The Overseas Chinese Women Writers Association was founded 21 years ago by over 20 overseas women writers. The founding group included Chen Ruo-xi, who is with us here today, as well as Yu Lihua and the late Qi Jun. All of them were already very famous writers at that time. The association presently has over 200 members from the Americas, Asia, Europe, and Oceania.
Publishing houses in Taiwan and overseas place great importance on the literature produced by the organization's members, including Chen Ruo-xi's 歸 (The Way Back), Shi Shuqing's 維多利亞俱樂部 (Victoria Club), and Ping Lu's 何日君再來 (When Will You Come Again?). These novels have been translated into many languages, helping to expose people in other places to Chinese culture. I hope that you will take advantage of this visit to Taiwan to catch up on current events in recent years and to share your insights with the global ethnic Chinese community through your works.

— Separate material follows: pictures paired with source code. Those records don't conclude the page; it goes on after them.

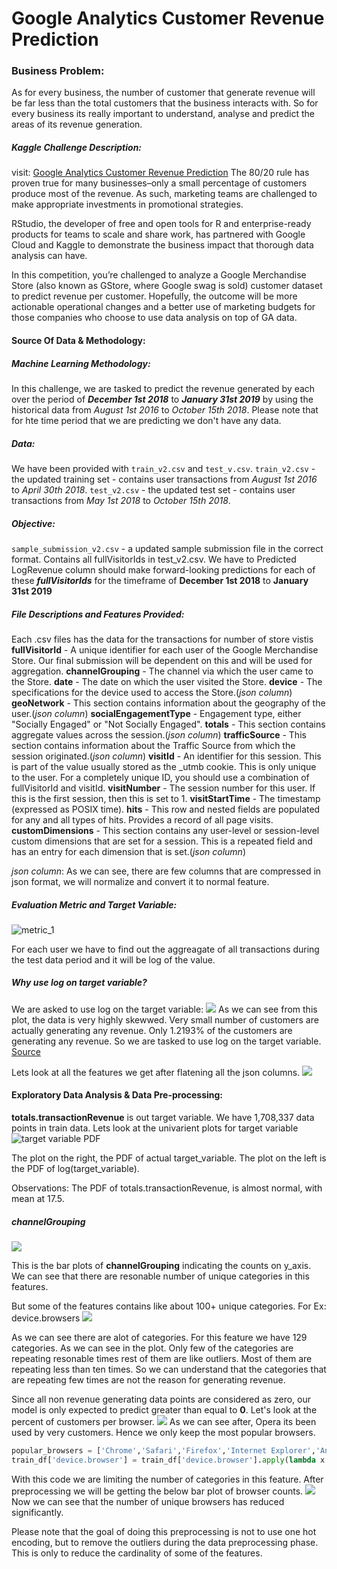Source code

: # Google Analytics Customer Revenue Prediction

### Business Problem:
 As for every business, the number of customer that generate revenue will be far less than the total customers that the business interacts with. So for every business its really important to understand, analyse and predict the areas of its revenue generation.
 
##### Kaggle Challenge Description:
visit: [Google Analytics Customer Revenue Prediction](https://www.kaggle.com/c/ga-customer-revenue-prediction/overview "Google Analytics Customer Revenue Prediction")
The 80/20 rule has proven true for many businesses–only a small percentage of customers produce most of the revenue. As such, marketing teams are challenged to make appropriate investments in promotional strategies.

RStudio, the developer of free and open tools for R and enterprise-ready products for teams to scale and share work, has partnered with Google Cloud and Kaggle to demonstrate the business impact that thorough data analysis can have.

In this competition, you’re challenged to analyze a Google Merchandise Store (also known as GStore, where Google swag is sold) customer dataset to predict revenue per customer. Hopefully, the outcome will be more actionable operational changes and a better use of marketing budgets for those companies who choose to use data analysis on top of GA data.

#### Source Of Data & Methodology:


##### Machine Learning Methodology:
In this challenge, we are tasked to predict the revenue generated by each over the period of _**December 1st 2018**_ to _**January 31st 2019**_ by using the historical data from _August 1st 2016_ to _October 15th 2018_. Please note that for hte time period that we are predicting we don't have any data.

##### Data:
We have been provided with `train_v2.csv` and `test_v.csv`. 
`train_v2.csv` - the updated training set - contains user transactions from _August 1st 2016_ to _April 30th 2018_.
`test_v2.csv` - the updated test set - contains user transactions from _May 1st 2018_ to _October 15th 2018_.

##### Objective:
`sample_submission_v2.csv` - a updated sample submission file in the correct format. Contains all fullVisitorIds in test_v2.csv. We have to Predicted LogRevenue column should make forward-looking predictions for each of these **_fullVisitorIds_** for the timeframe of **December 1st 2018** to **January 31st 2019**
##### File Descriptions and Features Provided:

Each .csv files has the data for the transactions for number of store vistis
**fullVisitorId** - A unique identifier for each user of the Google Merchandise Store. Our final submission will be dependent on this and will be used for aggregation.
**channelGrouping** - The channel via which the user came to the Store.
**date** - The date on which the user visited the Store.
**device** - The specifications for the device used to access the Store.(_json column_)
**geoNetwork** - This section contains information about the geography of the user.(_json column_)
**socialEngagementType** - Engagement type, either "Socially Engaged" or "Not Socially Engaged".
**totals** - This section contains aggregate values across the session.(_json column_)
**trafficSource** - This section contains information about the Traffic Source from which the session originated.(_json column_)
**visitId** - An identifier for this session. This is part of the value usually stored as the _utmb cookie. This is only unique to the user. For a completely unique ID, you should use a combination of fullVisitorId and visitId.
**visitNumber** - The session number for this user. If this is the first session, then this is set to 1.
**visitStartTime** - The timestamp (expressed as POSIX time).
**hits** - This row and nested fields are populated for any and all types of hits. Provides a record of all page visits.
**customDimensions** - This section contains any user-level or session-level custom dimensions that are set for a session. This is a repeated field and has an entry for each dimension that is set.(_json column_)

_json column_: As we can see, there are few columns that are compressed in json format, we will normalize and convert it to normal feature.

##### Evaluation Metric and Target Variable:
![metric_1](https://i.ibb.co/nrdSBNX/metric-1.png)

For each user we have to find out the aggreagate of all transactions during the test data period and it will be log of the value.

##### Why use log on target variable?
We are asked to use log on the target variable:
![](https://i.ibb.co/4jyvsjn/Bar-Plots-Rev-Non-rev.png)
As we can see from this plot, the data is very highly skewwed. Very small number of customers are actually generating any revenue. Only 1.2193% of the customers are generating any revenue. So we are tasked to use log on the target variable.
[Source](http://onlinestatbook.com/2/transformations/log.html#:~:text=The%20log%20transformation%20can%20be,the%20assumptions%20of%20inferential%20statistics. "LogT ransformations")

Lets look at all the features we get after flatening all the json columns.
![](https://i.ibb.co/FYh7q0q/info.png)

#### Exploratory Data Analysis & Data Pre-processing:
**totals.transactionRevenue** is out target variable. We have 1,708,337 data points in train data. 
Lets look at the univarient plots for target variable
![](https://i.ibb.co/LngbfHZ/target-univariant.png "target variable PDF")

The plot on the right, the PDF of actual target_variable. The plot on the left is the PDF of log(target_variable).

Observations:
The PDF of totals.transactionRevenue, is almost normal, with mean at 17.5.

##### channelGrouping
![](https://i.ibb.co/WGvVqYM/channel-group.png)

This is the bar plots of **channelGrouping** indicating the counts on y_axis.
We can see that there are resonable number of unique categories in this features.

But some of the features contains like about 100+ unique categories. For Ex: device.browsers
![](https://i.ibb.co/2Pqtmsm/device-browser.png)

As we can see there are alot of categories. For this feature we have 129 categories. As we can see in the plot. Only few of the categories are repeating resonable times rest of them are like outliers. Most of them are repeating less than ten times. So we can understand that the categories that are repeating few times are not the reason for generating revenue. 

Since all non revenue generating data points are considered as zero, our model is only expected to predict greater than equal to **0**. 
Let's look at the percent of customers per browser.
![](https://i.ibb.co/MSmYsBD/device-browser-use.png)
As we can see after, Opera its been used by very customers. Hence we only keep the most popular browsers.

```python
popular_browsers = ['Chrome','Safari','Firefox','Internet Explorer','Android Webview','Edge','Samsung Internet','Opera Mini','Safari (in-app)','Opera']
train_df['device.browser'] = train_df['device.browser'].apply(lambda x: x if x in popular_browsers else 'unpopular_browser')
```
With this code we are limiting the number of categories in this feature.
After preprocessing we will be getting the below bar plot of browser counts.
![](https://i.ibb.co/Vgdckrt/device-browser-after-grouping-few-categories.png)
Now we can see that the number of unique browsers has reduced significantly.

Please note that the goal of doing this preprocessing is not to use one hot encoding, but to remove the outliers during the data preprocessing phase. This is only to reduce the cardinality of some of the features.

Since taking office two-and-a-half years ago, I have attached great importance to cultural pursuits. This past May 19th, the day before the second anniversary of my inauguration, I put forward my idea of "six steps to a better Taiwan," which I suggested would pave the way to a "golden decade" moving forward. These six steps are: first, to strengthen the country through innovation; second, to revive the country by promoting culture; third, to stabilize the country by adhering to the constitution; fourth, to save the country through environmental protection; fifth, to secure the country by providing social services; and sixth, to protect the country by promoting peace. I chose "reviving the country by promoting culture" as the second of these steps mainly because I've noticed that over the last 60 years and more, Taiwan has developed a "Chinese culture with Taiwan characteristics," which manifests itself in the performing arts, cuisine, and religion.

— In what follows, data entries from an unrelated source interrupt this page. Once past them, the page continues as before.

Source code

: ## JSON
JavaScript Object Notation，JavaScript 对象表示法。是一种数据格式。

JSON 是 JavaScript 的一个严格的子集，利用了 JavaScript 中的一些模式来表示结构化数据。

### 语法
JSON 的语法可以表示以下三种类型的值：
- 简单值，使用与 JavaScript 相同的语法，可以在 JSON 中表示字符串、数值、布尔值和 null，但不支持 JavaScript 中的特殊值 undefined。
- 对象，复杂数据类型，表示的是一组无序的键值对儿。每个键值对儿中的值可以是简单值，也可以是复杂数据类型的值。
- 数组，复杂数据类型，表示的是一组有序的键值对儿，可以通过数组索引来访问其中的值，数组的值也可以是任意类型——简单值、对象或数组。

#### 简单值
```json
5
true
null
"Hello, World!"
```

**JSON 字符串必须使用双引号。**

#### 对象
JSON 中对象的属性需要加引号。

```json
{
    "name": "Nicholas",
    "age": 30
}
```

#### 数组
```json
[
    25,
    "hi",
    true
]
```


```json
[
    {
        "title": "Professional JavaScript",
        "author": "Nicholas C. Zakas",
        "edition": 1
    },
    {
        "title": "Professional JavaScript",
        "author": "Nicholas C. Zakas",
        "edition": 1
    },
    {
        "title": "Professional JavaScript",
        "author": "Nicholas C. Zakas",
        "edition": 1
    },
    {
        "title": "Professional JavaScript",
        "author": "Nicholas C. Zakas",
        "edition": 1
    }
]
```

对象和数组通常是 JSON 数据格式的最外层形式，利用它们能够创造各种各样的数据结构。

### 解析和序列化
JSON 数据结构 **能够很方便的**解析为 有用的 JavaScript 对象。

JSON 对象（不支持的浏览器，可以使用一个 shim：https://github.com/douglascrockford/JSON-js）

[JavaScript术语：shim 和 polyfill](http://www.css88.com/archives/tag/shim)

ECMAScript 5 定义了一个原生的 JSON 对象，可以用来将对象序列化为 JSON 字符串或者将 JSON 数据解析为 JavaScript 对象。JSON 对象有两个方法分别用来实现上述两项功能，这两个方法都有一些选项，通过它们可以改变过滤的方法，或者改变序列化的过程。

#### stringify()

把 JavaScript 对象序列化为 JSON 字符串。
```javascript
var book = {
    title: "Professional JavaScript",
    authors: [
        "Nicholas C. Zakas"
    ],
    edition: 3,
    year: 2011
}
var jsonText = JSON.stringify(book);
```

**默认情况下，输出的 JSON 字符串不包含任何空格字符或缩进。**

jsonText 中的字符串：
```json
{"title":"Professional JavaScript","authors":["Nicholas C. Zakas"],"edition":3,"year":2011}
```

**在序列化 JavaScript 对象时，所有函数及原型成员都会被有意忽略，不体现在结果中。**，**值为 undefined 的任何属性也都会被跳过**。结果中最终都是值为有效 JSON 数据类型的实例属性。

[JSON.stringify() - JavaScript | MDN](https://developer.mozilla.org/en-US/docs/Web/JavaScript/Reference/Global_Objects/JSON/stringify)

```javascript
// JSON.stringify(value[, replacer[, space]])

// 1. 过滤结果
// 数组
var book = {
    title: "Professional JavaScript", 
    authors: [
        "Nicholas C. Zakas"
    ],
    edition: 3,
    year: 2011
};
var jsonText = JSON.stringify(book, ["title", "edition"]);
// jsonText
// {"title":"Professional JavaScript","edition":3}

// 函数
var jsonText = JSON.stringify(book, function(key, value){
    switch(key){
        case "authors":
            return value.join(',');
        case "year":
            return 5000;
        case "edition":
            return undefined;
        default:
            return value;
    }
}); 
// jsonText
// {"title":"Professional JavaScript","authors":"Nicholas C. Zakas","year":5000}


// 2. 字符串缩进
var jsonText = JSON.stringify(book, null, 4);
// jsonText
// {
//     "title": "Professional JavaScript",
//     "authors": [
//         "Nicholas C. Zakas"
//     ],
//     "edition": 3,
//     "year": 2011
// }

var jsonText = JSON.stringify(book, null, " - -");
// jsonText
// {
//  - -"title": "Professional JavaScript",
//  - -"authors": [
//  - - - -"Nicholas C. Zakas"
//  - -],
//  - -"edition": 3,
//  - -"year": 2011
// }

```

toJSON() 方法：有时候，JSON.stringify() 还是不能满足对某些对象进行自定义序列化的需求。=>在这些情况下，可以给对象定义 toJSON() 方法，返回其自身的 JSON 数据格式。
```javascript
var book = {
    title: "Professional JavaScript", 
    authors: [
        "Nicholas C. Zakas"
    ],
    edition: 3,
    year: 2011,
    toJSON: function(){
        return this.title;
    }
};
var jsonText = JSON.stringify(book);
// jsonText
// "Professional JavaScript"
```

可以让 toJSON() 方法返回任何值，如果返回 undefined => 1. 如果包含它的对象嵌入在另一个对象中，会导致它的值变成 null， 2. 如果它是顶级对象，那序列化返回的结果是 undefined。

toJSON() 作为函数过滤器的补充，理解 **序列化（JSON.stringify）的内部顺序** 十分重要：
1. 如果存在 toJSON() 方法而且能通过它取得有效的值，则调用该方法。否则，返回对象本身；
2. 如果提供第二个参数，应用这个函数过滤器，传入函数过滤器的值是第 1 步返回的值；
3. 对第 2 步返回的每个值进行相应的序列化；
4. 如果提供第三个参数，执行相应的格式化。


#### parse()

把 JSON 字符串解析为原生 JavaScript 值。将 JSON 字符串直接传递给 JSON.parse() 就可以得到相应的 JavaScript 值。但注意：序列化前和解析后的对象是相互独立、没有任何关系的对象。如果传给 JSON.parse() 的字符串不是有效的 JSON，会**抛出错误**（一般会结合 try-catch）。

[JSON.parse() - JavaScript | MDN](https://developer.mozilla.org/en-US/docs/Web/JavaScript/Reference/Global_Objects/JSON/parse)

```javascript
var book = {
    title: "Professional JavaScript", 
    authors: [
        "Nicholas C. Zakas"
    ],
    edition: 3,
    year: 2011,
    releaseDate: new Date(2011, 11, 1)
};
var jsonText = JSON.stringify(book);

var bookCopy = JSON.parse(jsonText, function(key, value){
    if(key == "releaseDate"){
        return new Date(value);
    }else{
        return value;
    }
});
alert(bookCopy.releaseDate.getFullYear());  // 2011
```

Take the Pili style of televised glove puppetry, for example. It has combined modern technology with traditional glove puppet theater, creating totally new lighting and sound effects. The audiences, ranging from senior citizens to children of all ages, simply love it. I also remember the Taipei Beef Noodle Festival that was first held five years ago when I was Taipei City mayor. Today this event has expanded and become the Taipei International New Row Mian Festival. The story of beef noodles is an interesting one. The dish is a real crowd pleaser, but they don't even have it in mainland China, nor does its history in Taiwan date so far back. The reason for this is that many older people in Taiwan do not eat beef. The dish only began to take root and gain popularity here after the ROC government moved to Taiwan in 1949. Research indicates that beef noodles originated in villages for retired soldiers and their families. If you want to eat this type of beef noodles in the mainland, you have to specifically order "Taiwan" beef noodles, otherwise you will get something different. Similarly, Buddhism has a history dating back nearly 2,000 years in mainland China, but its development in Taiwan over the past six decades or so gives Buddhism here a different face than you will see elsewhere. Organizations such as Tzu Chi Foundation, Buddha's Light International Association, Dharma Drum Mountain, Ling Jiou Mountain Buddhist Society, and Chung Tai Chan Monastery are all very active in society and have adopted management practices from the business world to run their organizations. Each has specific objectives and strategies, and the Buddhist monks and nuns who head the organizations function much like corporate CEOs. All of these organizations also have recruited enormous numbers of volunteers, as volunteerism is a prominent feature of their activities. What's more, they are all international in nature, having established a presence in all five continents and attracted many overseas devotees. This is something that you would not have seen in mainland China in the past. Taiwan's prosperity, freedom and democracy have enabled a civil society to take root. All of these examples point to a Chinese culture with Taiwan characteristics.